It really depends on if the LHC is going to find anything new. The ILC only has a high chance of being built, if the LHC hints at anything interesting at high energy scales. The discovery of a supersymmetric particle with the promise for many more to be accessible at ILC energies would be a strong selling point for such a collider. But if the LHC finds nothing at high energies, it is going to be very hard to come up with funding for it. It might still be built, but only if there is a country that really wants a large prestige science project and is willing to spend a lot of money on it. At the moment Japan seems to be the only realistic chance for the project.

If there is no evidence of anything new at high energy, the most realistic proposal would be LEP3, which would use the LHC tunnel to build another electron-positron collider for precision measurements of the Higgs and other particles with less background. This could be built (comparably) cheaply and could reuse the existing detectors, but would not be very exciting. Still, it would probably result in good physics on a tight budget.
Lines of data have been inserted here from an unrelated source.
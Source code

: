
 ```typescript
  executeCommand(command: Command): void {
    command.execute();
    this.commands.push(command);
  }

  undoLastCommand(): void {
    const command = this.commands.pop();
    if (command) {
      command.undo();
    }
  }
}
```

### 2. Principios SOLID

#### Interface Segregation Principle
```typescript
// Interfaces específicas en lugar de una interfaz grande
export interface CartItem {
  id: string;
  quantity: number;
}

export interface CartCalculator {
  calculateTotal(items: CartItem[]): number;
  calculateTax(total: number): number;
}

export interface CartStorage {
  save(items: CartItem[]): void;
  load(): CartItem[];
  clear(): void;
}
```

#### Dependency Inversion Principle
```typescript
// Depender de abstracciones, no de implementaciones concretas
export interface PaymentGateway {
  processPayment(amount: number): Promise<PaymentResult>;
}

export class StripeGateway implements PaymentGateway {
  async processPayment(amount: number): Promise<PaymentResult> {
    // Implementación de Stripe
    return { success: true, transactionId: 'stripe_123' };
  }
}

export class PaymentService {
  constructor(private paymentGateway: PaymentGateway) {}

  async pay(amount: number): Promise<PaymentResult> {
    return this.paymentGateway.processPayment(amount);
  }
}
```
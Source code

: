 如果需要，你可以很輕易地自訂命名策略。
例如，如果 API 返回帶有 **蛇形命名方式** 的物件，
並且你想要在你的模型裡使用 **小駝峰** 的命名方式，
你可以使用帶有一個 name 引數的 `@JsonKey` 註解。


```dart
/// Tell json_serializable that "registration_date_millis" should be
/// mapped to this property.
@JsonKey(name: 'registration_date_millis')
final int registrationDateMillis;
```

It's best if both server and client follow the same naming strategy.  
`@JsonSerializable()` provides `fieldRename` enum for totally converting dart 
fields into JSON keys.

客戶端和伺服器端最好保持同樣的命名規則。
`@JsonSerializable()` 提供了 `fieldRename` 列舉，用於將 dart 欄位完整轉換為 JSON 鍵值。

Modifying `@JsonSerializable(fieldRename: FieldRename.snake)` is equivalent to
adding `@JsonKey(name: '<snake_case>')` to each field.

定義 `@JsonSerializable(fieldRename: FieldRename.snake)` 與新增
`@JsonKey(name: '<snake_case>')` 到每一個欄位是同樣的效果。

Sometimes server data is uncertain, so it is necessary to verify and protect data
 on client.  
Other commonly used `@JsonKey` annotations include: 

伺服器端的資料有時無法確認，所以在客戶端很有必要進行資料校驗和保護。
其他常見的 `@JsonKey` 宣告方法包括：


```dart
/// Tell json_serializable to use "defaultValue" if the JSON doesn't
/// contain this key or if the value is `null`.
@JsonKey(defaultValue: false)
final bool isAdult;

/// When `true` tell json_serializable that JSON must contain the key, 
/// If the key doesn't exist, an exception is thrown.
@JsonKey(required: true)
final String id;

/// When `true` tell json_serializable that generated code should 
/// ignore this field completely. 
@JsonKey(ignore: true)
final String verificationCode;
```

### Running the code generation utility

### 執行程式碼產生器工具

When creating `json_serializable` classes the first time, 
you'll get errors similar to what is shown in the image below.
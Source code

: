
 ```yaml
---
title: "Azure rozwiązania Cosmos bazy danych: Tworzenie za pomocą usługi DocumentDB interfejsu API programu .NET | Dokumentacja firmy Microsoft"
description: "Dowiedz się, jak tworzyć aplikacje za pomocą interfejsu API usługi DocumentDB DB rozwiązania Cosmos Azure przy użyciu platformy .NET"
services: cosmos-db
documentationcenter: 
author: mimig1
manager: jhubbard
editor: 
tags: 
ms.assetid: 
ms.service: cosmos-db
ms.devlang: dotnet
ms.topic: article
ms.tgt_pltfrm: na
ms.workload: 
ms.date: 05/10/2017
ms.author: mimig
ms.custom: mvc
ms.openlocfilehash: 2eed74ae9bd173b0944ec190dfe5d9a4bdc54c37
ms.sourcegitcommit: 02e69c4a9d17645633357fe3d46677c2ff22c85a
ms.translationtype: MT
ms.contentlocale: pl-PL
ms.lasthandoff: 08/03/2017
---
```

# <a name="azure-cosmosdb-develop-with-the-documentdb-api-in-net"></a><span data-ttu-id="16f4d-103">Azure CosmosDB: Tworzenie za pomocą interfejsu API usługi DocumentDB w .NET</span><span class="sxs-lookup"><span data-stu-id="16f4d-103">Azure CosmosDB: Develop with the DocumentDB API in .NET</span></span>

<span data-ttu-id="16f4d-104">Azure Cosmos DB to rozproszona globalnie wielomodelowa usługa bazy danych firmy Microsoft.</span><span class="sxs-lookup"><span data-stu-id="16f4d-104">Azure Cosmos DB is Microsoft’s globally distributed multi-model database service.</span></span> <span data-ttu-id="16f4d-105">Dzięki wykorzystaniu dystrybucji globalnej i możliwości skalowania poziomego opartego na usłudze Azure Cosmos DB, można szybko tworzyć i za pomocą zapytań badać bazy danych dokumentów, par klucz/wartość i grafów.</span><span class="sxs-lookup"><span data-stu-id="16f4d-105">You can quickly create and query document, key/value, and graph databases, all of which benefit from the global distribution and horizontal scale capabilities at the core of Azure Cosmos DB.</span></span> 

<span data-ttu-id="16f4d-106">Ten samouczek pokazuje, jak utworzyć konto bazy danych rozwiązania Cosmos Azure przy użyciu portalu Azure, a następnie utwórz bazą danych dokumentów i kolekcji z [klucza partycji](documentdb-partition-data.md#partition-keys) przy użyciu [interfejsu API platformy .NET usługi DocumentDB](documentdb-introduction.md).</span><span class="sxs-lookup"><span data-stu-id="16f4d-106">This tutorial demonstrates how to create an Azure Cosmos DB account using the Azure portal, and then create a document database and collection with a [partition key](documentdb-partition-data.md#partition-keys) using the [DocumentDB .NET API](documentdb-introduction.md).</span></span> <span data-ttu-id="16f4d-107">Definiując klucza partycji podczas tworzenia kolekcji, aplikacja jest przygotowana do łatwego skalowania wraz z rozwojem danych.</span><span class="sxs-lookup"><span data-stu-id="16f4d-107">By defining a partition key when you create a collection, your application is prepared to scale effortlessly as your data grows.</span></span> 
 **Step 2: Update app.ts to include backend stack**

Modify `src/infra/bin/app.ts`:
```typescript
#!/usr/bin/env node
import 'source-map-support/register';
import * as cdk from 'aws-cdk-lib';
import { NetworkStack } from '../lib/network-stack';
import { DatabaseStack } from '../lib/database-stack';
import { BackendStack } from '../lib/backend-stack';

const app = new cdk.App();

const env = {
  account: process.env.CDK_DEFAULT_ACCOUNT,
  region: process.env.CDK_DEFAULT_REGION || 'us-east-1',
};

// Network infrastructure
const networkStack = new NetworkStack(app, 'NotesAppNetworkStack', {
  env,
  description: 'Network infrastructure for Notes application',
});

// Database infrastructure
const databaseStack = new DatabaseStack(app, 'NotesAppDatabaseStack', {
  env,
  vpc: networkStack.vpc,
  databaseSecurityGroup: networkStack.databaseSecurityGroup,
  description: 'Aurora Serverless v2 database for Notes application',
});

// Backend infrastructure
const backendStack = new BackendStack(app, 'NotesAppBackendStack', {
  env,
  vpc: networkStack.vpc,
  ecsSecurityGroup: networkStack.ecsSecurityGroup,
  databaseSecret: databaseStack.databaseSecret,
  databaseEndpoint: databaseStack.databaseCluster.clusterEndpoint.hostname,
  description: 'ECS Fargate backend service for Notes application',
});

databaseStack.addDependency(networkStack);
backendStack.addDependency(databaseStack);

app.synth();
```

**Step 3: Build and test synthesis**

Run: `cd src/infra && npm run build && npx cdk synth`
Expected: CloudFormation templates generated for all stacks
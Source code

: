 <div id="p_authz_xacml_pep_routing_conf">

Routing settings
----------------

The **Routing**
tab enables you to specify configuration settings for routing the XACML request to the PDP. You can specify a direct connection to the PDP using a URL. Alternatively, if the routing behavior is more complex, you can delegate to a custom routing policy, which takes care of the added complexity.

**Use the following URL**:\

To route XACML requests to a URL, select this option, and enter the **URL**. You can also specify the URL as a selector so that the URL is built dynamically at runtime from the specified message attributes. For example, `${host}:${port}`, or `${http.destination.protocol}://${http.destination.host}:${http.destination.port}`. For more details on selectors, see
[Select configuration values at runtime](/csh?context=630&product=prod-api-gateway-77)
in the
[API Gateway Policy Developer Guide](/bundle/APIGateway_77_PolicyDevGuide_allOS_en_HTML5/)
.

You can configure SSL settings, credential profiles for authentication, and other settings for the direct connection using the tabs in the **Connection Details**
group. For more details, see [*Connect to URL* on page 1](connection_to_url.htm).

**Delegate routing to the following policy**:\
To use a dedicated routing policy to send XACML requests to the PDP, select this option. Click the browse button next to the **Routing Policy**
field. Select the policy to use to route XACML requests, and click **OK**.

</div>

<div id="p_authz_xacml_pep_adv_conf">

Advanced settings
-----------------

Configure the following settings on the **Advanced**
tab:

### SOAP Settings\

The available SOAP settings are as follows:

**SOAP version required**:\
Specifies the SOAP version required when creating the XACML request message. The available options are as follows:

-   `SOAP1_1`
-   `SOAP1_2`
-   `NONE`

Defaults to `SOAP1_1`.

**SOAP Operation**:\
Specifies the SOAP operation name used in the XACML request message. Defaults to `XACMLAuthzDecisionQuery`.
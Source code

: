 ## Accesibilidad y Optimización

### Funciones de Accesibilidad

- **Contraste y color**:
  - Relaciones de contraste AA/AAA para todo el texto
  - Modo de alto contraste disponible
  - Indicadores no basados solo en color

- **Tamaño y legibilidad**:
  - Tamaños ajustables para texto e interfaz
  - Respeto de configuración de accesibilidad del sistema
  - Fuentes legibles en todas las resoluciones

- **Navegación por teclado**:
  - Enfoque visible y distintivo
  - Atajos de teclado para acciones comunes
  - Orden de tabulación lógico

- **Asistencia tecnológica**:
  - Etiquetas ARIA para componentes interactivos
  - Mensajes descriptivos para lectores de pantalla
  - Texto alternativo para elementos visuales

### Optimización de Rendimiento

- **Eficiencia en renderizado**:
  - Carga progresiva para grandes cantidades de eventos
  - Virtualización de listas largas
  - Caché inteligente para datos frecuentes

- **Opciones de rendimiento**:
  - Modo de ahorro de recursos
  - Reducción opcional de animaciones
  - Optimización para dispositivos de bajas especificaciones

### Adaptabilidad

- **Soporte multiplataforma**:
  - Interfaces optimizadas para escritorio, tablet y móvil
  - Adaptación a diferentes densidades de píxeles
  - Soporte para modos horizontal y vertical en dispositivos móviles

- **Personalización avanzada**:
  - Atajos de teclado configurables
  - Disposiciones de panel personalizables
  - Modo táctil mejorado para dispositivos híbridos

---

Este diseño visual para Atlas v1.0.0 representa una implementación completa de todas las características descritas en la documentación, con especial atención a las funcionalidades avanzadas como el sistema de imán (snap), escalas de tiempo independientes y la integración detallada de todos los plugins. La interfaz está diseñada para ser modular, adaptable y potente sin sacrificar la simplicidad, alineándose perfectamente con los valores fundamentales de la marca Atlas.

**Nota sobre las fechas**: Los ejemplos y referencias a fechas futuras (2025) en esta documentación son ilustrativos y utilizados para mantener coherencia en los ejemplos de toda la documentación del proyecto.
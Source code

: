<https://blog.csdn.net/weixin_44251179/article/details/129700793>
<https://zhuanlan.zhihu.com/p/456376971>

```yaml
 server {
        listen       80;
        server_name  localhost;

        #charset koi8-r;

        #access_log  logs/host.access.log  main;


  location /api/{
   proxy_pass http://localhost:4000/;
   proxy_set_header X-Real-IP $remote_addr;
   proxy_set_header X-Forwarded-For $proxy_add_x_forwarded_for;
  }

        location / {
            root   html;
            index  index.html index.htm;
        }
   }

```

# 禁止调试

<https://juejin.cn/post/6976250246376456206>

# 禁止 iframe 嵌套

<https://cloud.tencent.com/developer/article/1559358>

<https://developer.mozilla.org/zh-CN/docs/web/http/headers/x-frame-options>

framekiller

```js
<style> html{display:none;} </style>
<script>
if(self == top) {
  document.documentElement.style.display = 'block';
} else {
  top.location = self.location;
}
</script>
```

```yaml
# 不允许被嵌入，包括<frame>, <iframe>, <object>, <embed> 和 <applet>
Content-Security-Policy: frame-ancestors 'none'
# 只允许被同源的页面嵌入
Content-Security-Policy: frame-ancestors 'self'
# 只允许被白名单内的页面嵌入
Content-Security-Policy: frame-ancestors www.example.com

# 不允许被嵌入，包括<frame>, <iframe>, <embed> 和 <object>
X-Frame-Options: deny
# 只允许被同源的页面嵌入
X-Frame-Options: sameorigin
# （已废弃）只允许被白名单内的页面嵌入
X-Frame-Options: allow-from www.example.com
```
I am quite doubtful on the existence of supersymmetry, so my gut feeling is that the golden age of collider physics is over and HEP colliders might reach a dead end for now. This is a bold statement and in the past when people claimed that physics was mostly understood there was a huge mess waiting just around the corner. But it might be that there is nothing interesting in the energy range we can reasonably access right now. So going into other directions seems to be more promising. Neutrinos are still quite mysterious and measurements on antimatter are very basic at the moment.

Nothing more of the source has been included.